BEIJING – China will halve tariffs on some $75 billion (¥8.24 trillion) of imports from the U.S. later this month, reciprocating a U.S. action and likely satisfying part of their interim trade deal.
The cut will be effective from 1:01 p.m. on Feb. 14, China Standard Time, the Ministry of Finance said in a statement Thursday, the same time as the U.S. will implement reductions in tariffs on Chinese products. Chinese punitive tariffs on U.S. goods from Sept. 1 last year will be lowered, with the rate on some dropping to 5 percent from 10 percent and the others to 2.5 percent from 5 percent.
Both nations said they would cut tariffs on the others’ goods as part of the “phase one” deal that was signed last month. The world’s two biggest economies paused their trade war in January, although even with these changes tariffs will remain in effect on large parts of bilateral trade and there are numerous other points of friction in the relationship.
Other retaliatory tariffs China has imposed on U.S. goods will remain, according to the statement. In the meantime, China will continue processing applications for tariff exemptions, it said.
Under the deal, China agreed to increase its imports from the U.S., including agricultural products and services, from 2017 levels by no less than $200 billion over the next two years.
Some analysts said after the trade deal was struck that China may need to roll back some tariffs on U.S. goods such as soybeans and crude oil in order to meet its purchasing commitments.
China is set to release January trade data on Friday, providing a first glimpse of its imports this year from the U.S.
Economists estimate that overall trade in January was likely to have contracted due to the Lunar New Year holiday, while the outbreak of the new coronavirus is casting a cloud over the outlook for coming months.
After the reduction, retaliatory tariffs on American crude oil will be lowered to 2.5 percent from 5 percent.

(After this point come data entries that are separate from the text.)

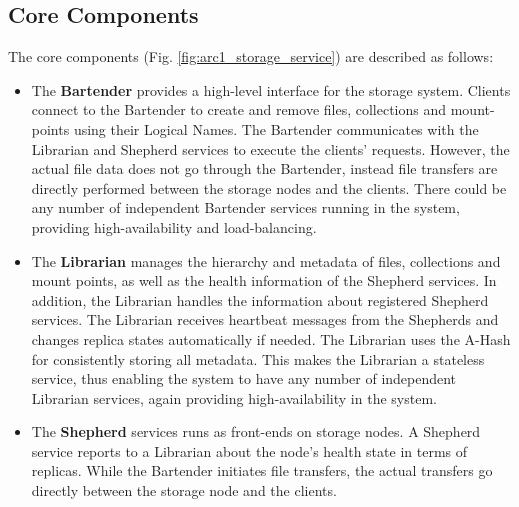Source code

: \documentclass{llncs}
\begin{document}
\subsection{Core Components} 
The core components (Fig. \ref{fig:arc1_storage_service}) are
described as follows:
\begin{itemize}

\item The \textbf{Bartender} %
provides a high-level interface for the storage
system. Clients connect to the Bartender to create and remove
files, collections and mount-points using their Logical Names. The
Bartender communicates 
with the Librarian and Shepherd services to execute the clients'
requests. However, the actual file data does not go through the
Bartender, instead file
transfers are directly performed between the storage nodes and the
clients. There could be any number of independent Bartender services
running in the system, providing high-availability and
load-balancing. 


\item  The {\bf Librarian} 
manages the hierarchy and metadata of
files, collections and mount points, as well as the health information of the Shepherd
services. In addition, the Librarian handles
the information about registered Shepherd services. The Librarian receives
heartbeat messages from the Shepherds and changes replica states automatically
if needed. The Librarian uses the A-Hash for consistently storing all metadata. This makes the
Librarian a stateless service, thus enabling the system to have any
number of independent
Librarian services, again providing high-availability in the
system.


\item The {\bf Shepherd} services 
runs as front-ends on storage nodes. A Shepherd
service reports to a Librarian about the 
node's health state in terms of replicas. While the Bartender initiates
file transfers, the actual transfers go directly between the storage node
and the clients.
 

\end{itemize}
\end{document}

Punitive tariffs on soybeans will go down to 27.5 percent from 30 percent, and to 30 percent from 35 percent for pork, beef and chicken. These rates are higher as these goods were also hit with tariffs in 2018, which will remain in place.
“China hopes that both sides can comply with and implement the agreement to enhance market confidence, promote development of bilateral economic ties and facilitate global economic growth,” according to the Ministry of Finance statement.
The news was positive for financial markets, and comes as Beijing seeks to shore up investor and business confidence in China as the virus outbreak casts deep uncertainty over its economic outlook.
After the announcement, the yuan hit its highest in two weeks, while Asian stocks and Wall Street futures also rallied.